After some time spent on dataiku's website and forums, I can't find an answer to my question.
First of all, I specify that I use the free version of DSS.
My wish is to partition a CSV file, according to the value of a category column, and then to pass each partition in an anomaly detection algorithm (forest isolation). To simplify, let's say that I want to partition according to a client category. The flow would be launched once a day, and each day there can be a different number of categories. The number of categories is more or less 100.
You can find attached a schema explaining my aim.
Could someone tell me if this is possible? If so, what are the steps to follow?
Thank you very much in advance.
You can certainly run a partitioned model based on a partitioned dataset. You should be able to do this with the free edition of DSS. As for the steps, I think our academy can explain it better than I would be able to in a forum post. We have a module on training a partitioned random forest model against a partitioned dataset here: https://academy.dataiku.com/partitioned-models/543579. The module will explain the concepts and then walk you through a tutorial project for this use case. If you need a more in depth tutorial for partitioning, we also have an academy module on that here: https://academy.dataiku.com/advanced-partitioning/657681. Both of these modules should help with your use case.
Feel free to reach out if you have any questions about the tutorials!
Hope this helps!
First of all, I love using the Community edition of DSS.
As a long-time user of the Community Edition of DSS, I found that one of the limitations of the version for me was the lack of Partitioning. When I look at this page I see that Partition has not been listed as a feature of the Community Edition. If you know a way to get Partitions and Partitioned models to work with the Community Edition, I'd love to learn more and share this with others.

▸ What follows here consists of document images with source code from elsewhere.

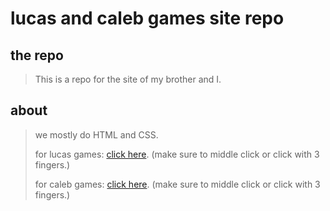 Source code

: # lucas and caleb games site repo
## the repo
>
> This is a repo for the site of my brother and I.
>
## about
>
> we mostly do HTML and CSS.
>
> for lucas games: <a href="https://lucasgames.neocities.org/" target="_blank">click here</a>. (make sure to middle click or click with 3 fingers.)
>
> for caleb games: <a href="https://calebgames.neocities.org/" target="_blank">click here</a>. (make sure to middle click or click with 3 fingers.)
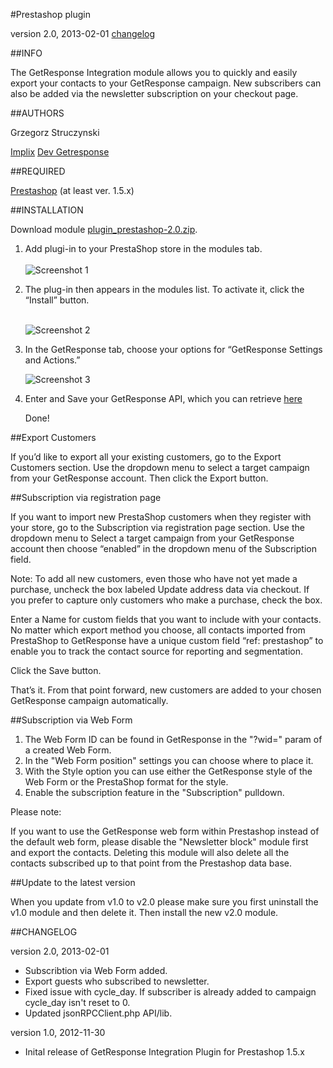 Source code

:#Prestashop plugin

version 2.0, 2013-02-01 [changelog](#changelog)

##INFO

The GetResponse Integration module allows you to quickly and easily export your contacts to your GetResponse campaign.
New subscribers can also be added via the newsletter subscription on your checkout page.

##AUTHORS

 Grzegorz Struczynski

[Implix](http://implix.com)
[Dev Getresponse](http://dev.getresponse.com)

##REQUIRED

[Prestashop](http://www.prestashop.com/en/download) (at least ver. 1.5.x)

##INSTALLATION

Download module [plugin_prestashop-2.0.zip](https://github.com/GetResponse/DevZone/raw/master/Plugins/Prestashop/plugin_prestashop-2.0.zip).

1.  Add plugi-in to your PrestaShop store in the modules tab. <br/><br/>
	![Screenshot 1](https://github.com/GetResponse/DevZone/raw/master/Plugins/Prestashop/prestashop_01.jpg)
2.  The plug-in then appears in the modules list. To activate it, click the “Install” button.<br/><br/>

	![Screenshot 2](https://github.com/GetResponse/DevZone/raw/master/Plugins/Prestashop/prestashop_02.jpg)  
3.  In the GetResponse tab, choose your options for “GetResponse Settings and Actions.”

	![Screenshot 3](https://github.com/GetResponse/DevZone/raw/master/Plugins/Prestashop/prestashop_03.jpg) 
4. Enter and Save your GetResponse API, which you can retrieve [here](https://app.getresponse.com/my_api_key.html)


	Done!

##Export Customers

If you’d like to export all your existing customers, go to the Export Customers section. Use the dropdown menu to select a target campaign from your GetResponse account. Then click the Export button.

##Subscription via registration page

If you want to import new PrestaShop customers when they register with your store, go to the Subscription via registration page section. Use the dropdown menu to Select a target campaign from your GetResponse account then choose “enabled” in the dropdown menu of the Subscription field.

Note: To add all new customers, even those who have not yet made a purchase, uncheck the box labeled Update address data via checkout. If you prefer to capture only customers who make a purchase, check the box.

Enter a Name for custom fields that you want to include with your contacts. No matter which export method you choose, all contacts imported from PrestaShop to GetResponse have a unique custom field “ref: prestashop” to enable you to track the contact source for reporting and segmentation.

Click the Save button.

That’s it. From that point forward, new customers are added to your chosen GetResponse campaign automatically.

##Subscription via Web Form
1. The Web Form ID can be found in GetResponse in the "?wid=" param of a created Web Form.
2. In the "Web Form position" settings you can choose where to place it. 
3. With the Style option you can use either the GetResponse style of the Web Form or the PrestaShop format for the style.
4. Enable the subscription feature in the "Subscription" pulldown.

Please note:

If you want to use the GetResponse web form within Prestashop instead of the default web form, please disable
the "Newsletter block" module first and export the contacts. Deleting this module will also delete all the
contacts subscribed up to that point from the Prestashop data base.

##Update to the latest version

When you update from v1.0 to v2.0 please make sure you first uninstall the v1.0 module and then delete it.
Then install the new v2.0 module.

##CHANGELOG<a name="changelog">

version 2.0, 2013-02-01

* Subscribtion via Web Form added.
* Export guests who subscribed to newsletter.
* Fixed issue with cycle_day. If subscriber is already added to campaign cycle_day isn't reset to 0.
* Updated jsonRPCClient.php API/lib.

version 1.0, 2012-11-30

* Inital release of GetResponse Integration Plugin for Prestashop 1.5.x
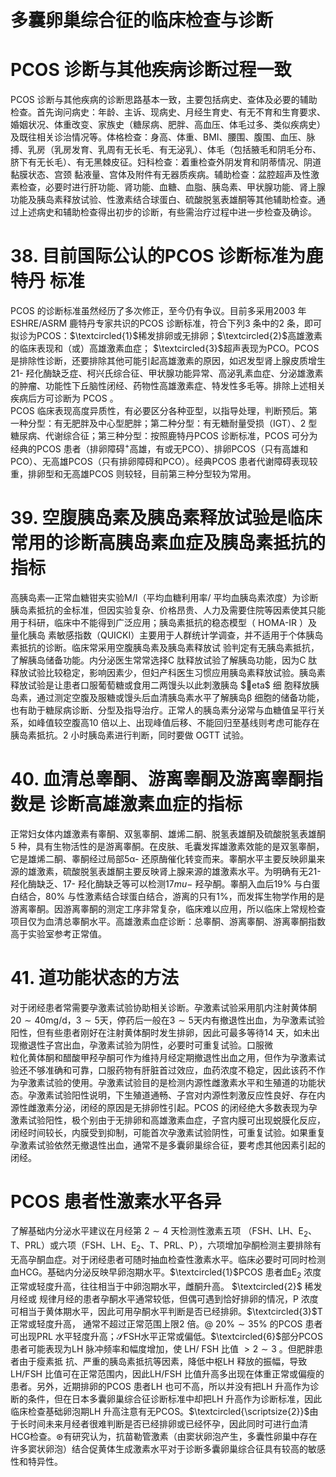 # 多囊卵巢综合征的临床检查与诊断  
#  PCOS 诊断与其他疾病诊断过程一致  
PCOS 诊断与其他疾病的诊断思路基本一致，主要包括病史、查体及必要的辅助检查。首先询问病史：年龄、主诉、现病史、月经生育史、有无不育和生育要求、婚姻状况、体重改变、家族史（糖尿病、肥胖、高血压、体毛过多、类似疾病史）及既往相关诊治情况等。体格检查：身高、体重、BMI、腰围、腹围、血压、脉搏、乳房（乳房发育、乳周有无长毛、有无泌乳）、体毛（包括腋毛和阴毛分布、脐下有无长毛）、有无黑棘皮征。妇科检查：着重检查外阴发育和阴蒂情况、阴道黏膜状态、宫颈 黏液量、宫体及附件有无器质疾病。辅助检查：盆腔超声及性激 素检查，必要时进行肝功能、肾功能、血糖、血脂、胰岛素、甲状腺功能、肾上腺功能及胰岛素释放试验、性激素结合球蛋白、硫酸脱氢表雄酮等其他辅助检查。通过上述病史和辅助检查得出初步的诊断，有些需治疗过程中进一步检查及确诊。  
# 38. 目前国际公认的PCOS 诊断标准为鹿特丹 标准  
PCOS 的诊断标准虽然经历了多次修正，至今仍有争议。目前多采用2003 年ESHRE/ASRM 鹿特丹专家共识的PCOS 诊断标准，符合下列3 条中的2 条，即可拟诊为PCOS：$\textcircled{1}$稀发排卵或无排卵；$\textcircled{2}$高雄激素的临床表现和（或）高雄激素血症； $\textcircled{3}$超声表现为PCO。PCOS 是排除性诊断，还要排除其他可能引起高雄激素的原因，如迟发型肾上腺皮质增生21- 羟化酶缺乏症、柯兴氏综合征、甲状腺功能异常、高泌乳素血症、分泌雄激素的肿瘤、功能性下丘脑性闭经、药物性高雄激素症、特发性多毛等。排除上述相关疾病后方可诊断为 PCOS 。  
PCOS 临床表现高度异质性，有必要区分各种亚型，以指导处理，判断预后。第一种分型：有无肥胖及中心型肥胖；第二种分型：有无糖耐量受损（IGT）、2 型糖尿病、代谢综合征；第三种分型：按照鹿特丹PCOS 诊断标准，PCOS 可分为经典的PCOS 患者（排卵障碍$^+$高雄，有或无PCO）、排卵PCOS（只有高雄和PCO）、无高雄PCOS（只有排卵障碍和PCO）。经典PCOS 患者代谢障碍表现较重，排卵型和无高雄PCOS 则较轻，目前第三种分型较为常用。  
# 39. 空腹胰岛素及胰岛素释放试验是临床常用的诊断高胰岛素血症及胰岛素抵抗的指标  
高胰岛素—正常血糖钳夹实验M/I（平均血糖利用率/ 平均血胰岛素浓度）为诊断胰岛素抵抗的金标准，但因实验复杂、价格昂贵、人力及需要住院等因素使其只能用于科研，临床中不能得到广泛应用；胰岛素抵抗的稳态模型（ HOMA-IR ）及量化胰岛 素敏感指数（QUICKI）主要用于人群统计学调查，并不适用于个体胰岛素抵抗的诊断。临床常采用空腹胰岛素及胰岛素释放试 验判定有无胰岛素抵抗，了解胰岛储备功能。内分泌医生常常选择C 肽释放试验了解胰岛功能，因为C 肽释放试验比较稳定，影响因素少，但妇产科医生习惯应用胰岛素释放试验。胰岛素释放试验是让患者口服葡萄糖或食用二两馒头以此刺激胰岛 $eta$  细 胞释放胰岛素，通过测定空腹及服糖或馒头后血清胰岛素水平了解胰岛β 细胞的储备功能，也有助于糖尿病诊断、分型及指导治疗。正常人的胰岛素分泌常与血糖值呈平行关系，如峰值较空腹高10 倍以上、出现峰值后移、不能回归至基线则考虑可能存在胰岛素抵抗。2 小时胰岛素进行判断，同时要做 OGTT  试验。  
# 40.  血清总睾酮、游离睾酮及游离睾酮指数是  诊断高雄激素血症的指标  
正常妇女体内雄激素有睾酮、双氢睾酮、雄烯二酮、脱氢表雄酮及硫酸脱氢表雄酮5 种，具有生物活性的是游离睾酮。在皮肤、毛囊发挥雄激素效能的是双氢睾酮，它是雄烯二酮、睾酮经过局部5α- 还原酶催化转变而来。睾酮水平主要反映卵巢来源的雄激素，硫酸脱氢表雄酮主要反映肾上腺来源的雄激素水平。为明确有无21- 羟化酶缺乏、17- 羟化酶缺乏等可以检测$17mu-$ 羟孕酮。睾酮入血后$19\%$ 与白蛋白结合，$80\%$ 与性激素结合球蛋白结合，游离的只有$1\%$，而发挥生物学作用的是游离睾酮。因游离睾酮的测定工序非常复杂，临床难以应用，所以临床上常规检查项目仅为血清总睾酮水平。高雄激素血症诊断：总睾酮、游离睾酮、游离睾酮指数高于实验室参考正常值。  
# 41.   道功能状态的方法  
对于闭经患者常需要孕激素试验协助相关诊断。孕激素试验采用肌内注射黄体酮$20\sim40\mathrm{mg/d}$，$3\sim5$天，停药后一般在$3\sim5$天内有撤退性出血，为孕激素试验阳性，但有些患者刚好在注射黄体酮时发生排卵，因此可最多等待14 天，如未出现撤退性子宫出血，孕激素试验为阴性，必要时可重复试验。口服微  
粒化黄体酮和醋酸甲羟孕酮可作为维持月经定期撤退性出血之用，但作为孕激素试验还不够准确和可靠，口服药物有肝脏首过效应，血药浓度不稳定，因此该药不作为孕激素试验的使用。孕激素试验目的是检测内源性雌激素水平和生殖道的功能状态。孕激素试验阳性说明，下生殖道通畅、子宫对内源性刺激反应性良好、存在内源性雌激素分泌，闭经的原因是无排卵性引起。PCOS 的闭经绝大多数表现为孕激素试验阳性，极个别由于无排卵和高雄激素血症，子宫内膜可出现蜕膜化反应，闭经时间较长，内膜受到抑制，可能首次孕激素试验阴性，可重复试验。如果重复孕激素试验依然无撤退性出血，通常不是多囊卵巢综合征，要考虑其他因素引起的闭经。  
# PCOS 患者性激素水平各异  
了解基础内分泌水平建议在月经第 $2\sim4$  天检测性激素五项 （FSH、LH、$\mathrm{E}_{2}$、T、PRL）或六项（FSH、LH、$\mathrm{E}_{2}$、T、PRL、P），六项增加孕酮检测主要排除有无高孕酮血症。对于闭经患者可随时抽血检查性激素水平。临床必要时可同时检测血HCG。基础内分泌反映早卵泡期水平。$\textcircled{1}$PCOS 患者血$\mathrm{E}_{2}$ 浓度正常或轻度升高，往往相当于中卵泡期水平，雌酮升高。 $\textcircled{2}$ 稀发月经或 规律月经的患者孕酮水平通常较低，但偶可遇到恰好排卵的情况，P 浓度可相当于黄体期水平，因此可用孕酮水平判断是否已经排卵。$\textcircled{3}$T 正常或轻度升高， 通常不超过正常范围上限2 倍。$@~20\%\sim35\%$ 的PCOS 患者可出现PRL 水平轻度升高；$\mathcal{S}$FSH水平正常或偏低。$\textcircled{6}$部分PCOS 患者可能表现为LH 脉冲频率和幅度增加，使 LH/ FSH  比值 $>2\sim3$ 。但肥胖患者由于瘦素抵 抗、严重的胰岛素抵抗等因素，降低中枢LH 释放的振幅，导致LH/FSH 比值可在正常范围内，因此LH/FSH 比值升高多出现在体重正常或偏瘦的患者。另外，近期排卵的PCOS 患者LH 也可不高，所以并没有把LH 升高作为诊断的条件，但在日本多囊卵巢综合征诊断标准中却把LH 升高作为诊断标准，因此临床检查基础卵泡期LH 升高注意有无PCOS。$\textcircled{\scriptsize{2}}$由于长时间未来月经者很难判断是否已经排卵或已经怀孕，因此同时可进行血清HCG检查。$\circledast$有研究认为，抗苗勒管激素（由窦状卵泡产生，多囊性卵巢中存在许多窦状卵泡）结合促黄体生成激素水平对于诊断多囊卵巢综合征具有较高的敏感性和特异性。   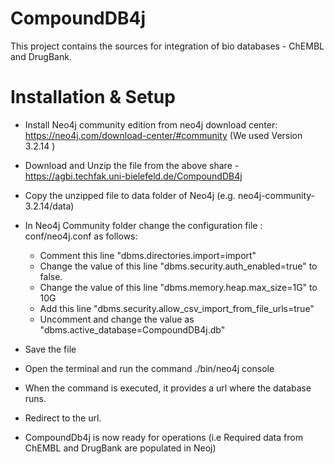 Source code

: # CompoundDB4j

This project contains the sources for integration of bio databases - ChEMBL and DrugBank.


# Installation & Setup

* Install Neo4j community edition from neo4j download center: https://neo4j.com/download-center/#community
  (We used Version 3.2.14 )
* Download and Unzip the file from the above share - https://agbi.techfak.uni-bielefeld.de/CompoundDB4j
* Copy the unzipped file to data folder of Neo4j (e.g. neo4j-community-3.2.14/data)
* In Neo4j Community folder change the configuration file : conf/neo4j.conf as follows:
    *  Comment this line "dbms.directories.import=import"
    *  Change the value of this line "dbms.security.auth_enabled=true" to false.
    *  Change the value of this line "dbms.memory.heap.max_size=1G" to 10G
    *  Add this line "dbms.security.allow_csv_import_from_file_urls=true"      
    *  Uncomment  and change the value as "dbms.active_database=CompoundDB4j.db" 
    
* Save the file
* Open the terminal and run the command ./bin/neo4j console
* When the command is executed, it provides a url where the database runs.
* Redirect to the url. 
* CompoundDb4j is now ready for operations (i.e Required data from ChEMBL and DrugBank are populated in Neoj)
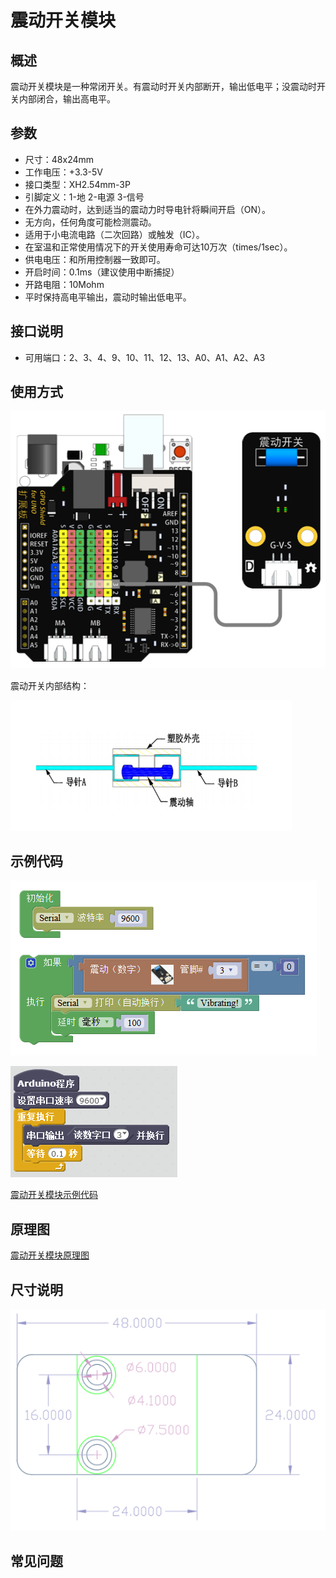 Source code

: # 震动开关模块

## 概述

震动开关模块是一种常闭开关。有震动时开关内部断开，输出低电平；没震动时开关内部闭合，输出高电平。

## 参数

* 尺寸：48x24mm
* 工作电压：+3.3-5V
* 接口类型：XH2.54mm-3P
* 引脚定义：1-地 2-电源 3-信号
* 在外力震动时，达到适当的震动力时导电针将瞬间开启（ON）。
* 无方向，任何角度可能检测震动。
* 适用于小电流电路（二次回路）或触发（IC）。
* 在室温和正常使用情况下的开关使用寿命可达10万次（times/1sec）。
* 供电电压：和所用控制器一致即可。
* 开启时间：0.1ms（建议使用中断捕捉）
* 开路电阻：10Mohm
* 平时保持高电平输出，震动时输出低电平。

## 接口说明

* 可用端口：2、3、4、9、10、11、12、13、A0、A1、A2、A3

## 使用方式

![](../../.gitbook/assets/arduino-17.png)

震动开关内部结构：

![](../../.gitbook/assets/arduino-45.png)

## 示例代码

![](../../.gitbook/assets/arduino-79.png)

![](../../.gitbook/assets/arduino-46.png)

[震动开关模块示例代码](http://www.haohaodada.com/show.php?id=956409)

## 原理图

[震动开关模块原理图](https://github.com/Haohaodada-official/haohaodada-docs/blob/master/原理图/震动开关模块.pdf)

## 尺寸说明
![](../../.gitbook/assets/arduino-01.png)

## 常见问题

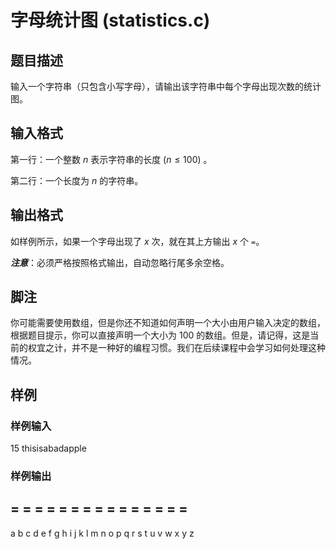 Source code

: # 字母统计图 (statistics.c)

## 题目描述

输入一个字符串（只包含小写字母），请输出该字符串中每个字母出现次数的统计图。

## 输入格式

第一行：一个整数 $n$ 表示字符串的长度 ($n\le 100$) 。

第二行：一个长度为 $n$ 的字符串。

## 输出格式

如样例所示，如果一个字母出现了 $x$ 次，就在其上方输出 $x$ 个 `=`。

***注意***：必须严格按照格式输出，自动忽略行尾多余空格。

## 脚注

你可能需要使用数组，但是你还不知道如何声明一个大小由用户输入决定的数组，根据题目提示，你可以直接声明一个大小为 100 的数组。但是，请记得，这是当前的权宜之计，并不是一种好的编程习惯。我们在后续课程中会学习如何处理这种情况。

## 样例

### 样例输入

15
thisisabadapple

### 样例输出

=
 =                       =                    =        =
 =  =     =  =        =  =        =           =        =  =
------------------------------------------------------------------------------

 a  b  c  d  e  f  g  h  i  j  k  l  m  n  o  p  q  r  s  t  u  v  w  x  y  z
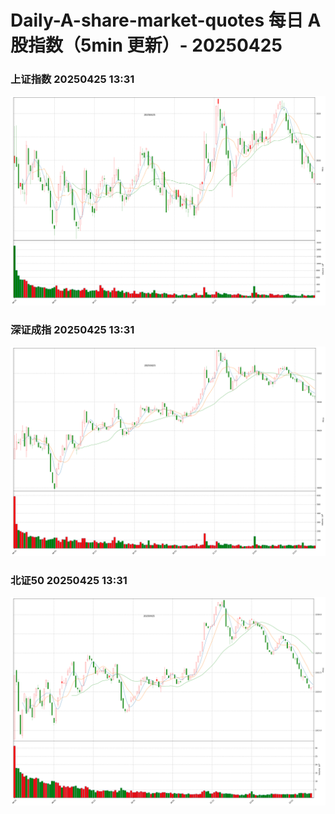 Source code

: 
# Daily-A-share-market-quotes 每日 A 股指数（5min 更新）- 20250425

### 上证指数 20250425 13:31
![](./fig/2025/4/20250425-sh000001.png)

### 深证成指 20250425 13:31
![](./fig/2025/4/20250425-sz399001.png)

### 北证50 20250425 13:31
![](./fig/2025/4/20250425-bj899050.png)
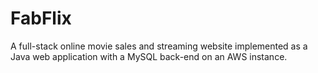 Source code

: # FabFlix
A full-stack online movie sales and streaming website implemented as a Java web application with a MySQL back-end on an AWS instance.
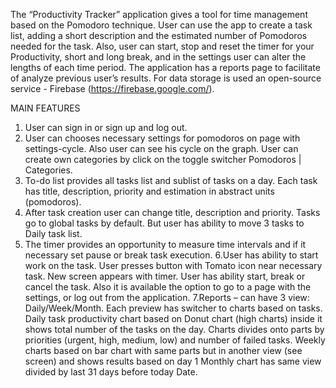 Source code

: The “Productivity Tracker” application gives a tool for time management based on the Pomodoro technique.
User can use the app to create a task list, adding a short description and the estimated number of Pomodoros needed for the task.
Also, user can start, stop and reset the timer for your Productivity, short and long break, and in the settings user can
alter the lengths of each time period.
The application has a reports page to facilitate of analyze previous user’s results.
For data storage is used an open-source service - Firebase (https://firebase.google.com/).

MAIN FEATURES

1. User can sign in or sign up and log out.
2. User can chooses necessary settings for pomodoros on page with settings-cycle. Also user can see his cycle on the graph.
User can create own categories by click on the toggle switcher Pomodoros | Categories.
3. To-do list provides all tasks list and sublist of tasks on a day. Each task has title, description, priority and estimation in
abstract units (pomodoros).
4. After task creation user can change title, description and priority.
Tasks go to global tasks by default. But user has ability to move 3 tasks to Daily task list.
5. The timer provides an opportunity to measure time intervals and if it necessary set pause or break task execution.
6.User has ability to start work on the task. User presses button with Tomato icon near necessary task.
New screen appears with timer. User has ability start, break or cancel the task. Also it is available the option to go to a
page with the settings, or log out from the application.
7.Reports – can have 3 view: Daily/Week/Month.
Each preview has switcher to charts based on tasks.
Daily task productivity chart based on Donut chart (high charts) inside it shows total number of the tasks on the day.
Charts divides onto parts by priorities (urgent, high, medium, low) and number of failed tasks.
Weekly charts based on bar chart with same parts but in another view (see screen) and shows results based on day 1
Monthly chart has same view divided by last 31 days before today Date.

One of the other limitations I've found with the community edition is the lack of what Dataiku calls Scenario Support. The ability to schedule jobs to run on a schedule or by some type of trigger condition.
Can you tell us a bit more about the content that you are doing your project?
I overlooked the partition limitation on the edition comparison, apologies for the mistake. Unfortunately you will need the business or enterprise edition for partitioning.
You are correct, thank you for catching my mistake. Unfortunately there isn't a way to get partitioning on the free edition of DSS. I overlooked that limitation when reviewing the edition comparisons.